From the data below, copy out every line in which the word "tokyonight" occurs.

──────────

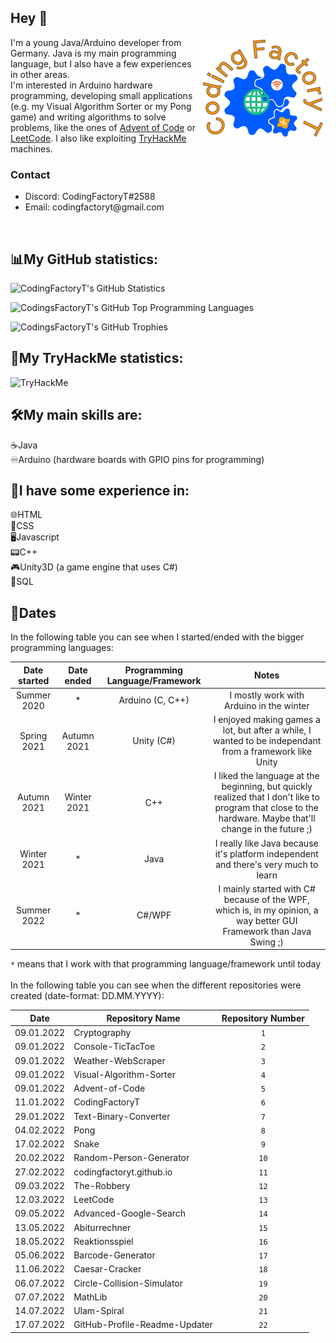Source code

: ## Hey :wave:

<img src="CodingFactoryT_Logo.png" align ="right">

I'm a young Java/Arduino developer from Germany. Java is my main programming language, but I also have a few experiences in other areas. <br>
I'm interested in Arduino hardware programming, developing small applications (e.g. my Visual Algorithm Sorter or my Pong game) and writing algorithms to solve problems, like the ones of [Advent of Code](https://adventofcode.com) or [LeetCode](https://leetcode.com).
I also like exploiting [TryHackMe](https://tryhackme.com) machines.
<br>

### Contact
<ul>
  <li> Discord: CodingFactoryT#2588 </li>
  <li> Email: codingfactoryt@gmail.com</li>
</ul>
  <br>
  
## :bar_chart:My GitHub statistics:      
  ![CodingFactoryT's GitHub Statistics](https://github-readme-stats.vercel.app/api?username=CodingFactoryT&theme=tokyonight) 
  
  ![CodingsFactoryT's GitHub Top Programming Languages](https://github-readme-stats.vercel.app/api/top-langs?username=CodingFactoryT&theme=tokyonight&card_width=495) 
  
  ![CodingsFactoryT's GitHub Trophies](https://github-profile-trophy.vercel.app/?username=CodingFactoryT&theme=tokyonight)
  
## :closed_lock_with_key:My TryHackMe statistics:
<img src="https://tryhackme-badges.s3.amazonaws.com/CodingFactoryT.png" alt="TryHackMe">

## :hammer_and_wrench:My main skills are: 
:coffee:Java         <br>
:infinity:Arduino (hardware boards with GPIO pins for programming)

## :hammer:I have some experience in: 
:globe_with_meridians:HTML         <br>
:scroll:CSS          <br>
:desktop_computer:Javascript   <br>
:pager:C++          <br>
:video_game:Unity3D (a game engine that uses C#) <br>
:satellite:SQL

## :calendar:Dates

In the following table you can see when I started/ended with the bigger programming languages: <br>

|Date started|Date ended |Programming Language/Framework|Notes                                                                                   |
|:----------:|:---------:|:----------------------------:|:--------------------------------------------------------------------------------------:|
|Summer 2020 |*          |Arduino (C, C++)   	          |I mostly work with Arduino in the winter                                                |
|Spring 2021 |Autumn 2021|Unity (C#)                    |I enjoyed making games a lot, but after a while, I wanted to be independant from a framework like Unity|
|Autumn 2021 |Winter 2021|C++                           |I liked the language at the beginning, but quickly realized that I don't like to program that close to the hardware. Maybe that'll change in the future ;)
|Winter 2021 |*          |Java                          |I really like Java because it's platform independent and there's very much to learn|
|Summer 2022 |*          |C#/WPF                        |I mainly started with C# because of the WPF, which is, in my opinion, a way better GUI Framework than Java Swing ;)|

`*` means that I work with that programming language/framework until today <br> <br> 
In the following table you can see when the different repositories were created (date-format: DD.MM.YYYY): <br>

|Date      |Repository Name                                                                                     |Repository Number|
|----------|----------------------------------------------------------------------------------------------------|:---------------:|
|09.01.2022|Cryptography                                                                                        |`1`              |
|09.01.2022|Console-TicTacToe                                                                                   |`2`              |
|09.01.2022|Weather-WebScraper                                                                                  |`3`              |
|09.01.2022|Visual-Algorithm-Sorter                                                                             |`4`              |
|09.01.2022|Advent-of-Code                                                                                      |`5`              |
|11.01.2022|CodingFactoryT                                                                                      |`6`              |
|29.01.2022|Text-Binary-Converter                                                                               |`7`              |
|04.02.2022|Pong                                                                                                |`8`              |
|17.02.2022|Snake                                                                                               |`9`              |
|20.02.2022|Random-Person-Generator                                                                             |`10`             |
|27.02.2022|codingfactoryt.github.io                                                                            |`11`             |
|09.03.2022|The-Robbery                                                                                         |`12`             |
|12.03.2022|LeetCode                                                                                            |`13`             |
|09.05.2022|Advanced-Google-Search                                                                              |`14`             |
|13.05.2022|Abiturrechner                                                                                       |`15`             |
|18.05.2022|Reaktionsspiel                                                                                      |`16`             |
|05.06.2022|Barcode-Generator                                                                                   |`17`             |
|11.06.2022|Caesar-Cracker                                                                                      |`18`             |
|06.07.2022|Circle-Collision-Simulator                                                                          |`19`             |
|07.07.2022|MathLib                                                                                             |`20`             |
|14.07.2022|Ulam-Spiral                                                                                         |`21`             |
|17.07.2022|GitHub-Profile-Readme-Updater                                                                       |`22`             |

──────────

Result of this task
  ![CodingFactoryT's GitHub Statistics](https://github-readme-stats.vercel.app/api?username=CodingFactoryT&theme=tokyonight) 
  ![CodingsFactoryT's GitHub Top Programming Languages](https://github-readme-stats.vercel.app/api/top-langs?username=CodingFactoryT&theme=tokyonight&card_width=495) 
  ![CodingsFactoryT's GitHub Trophies](https://github-profile-trophy.vercel.app/?username=CodingFactoryT&theme=tokyonight)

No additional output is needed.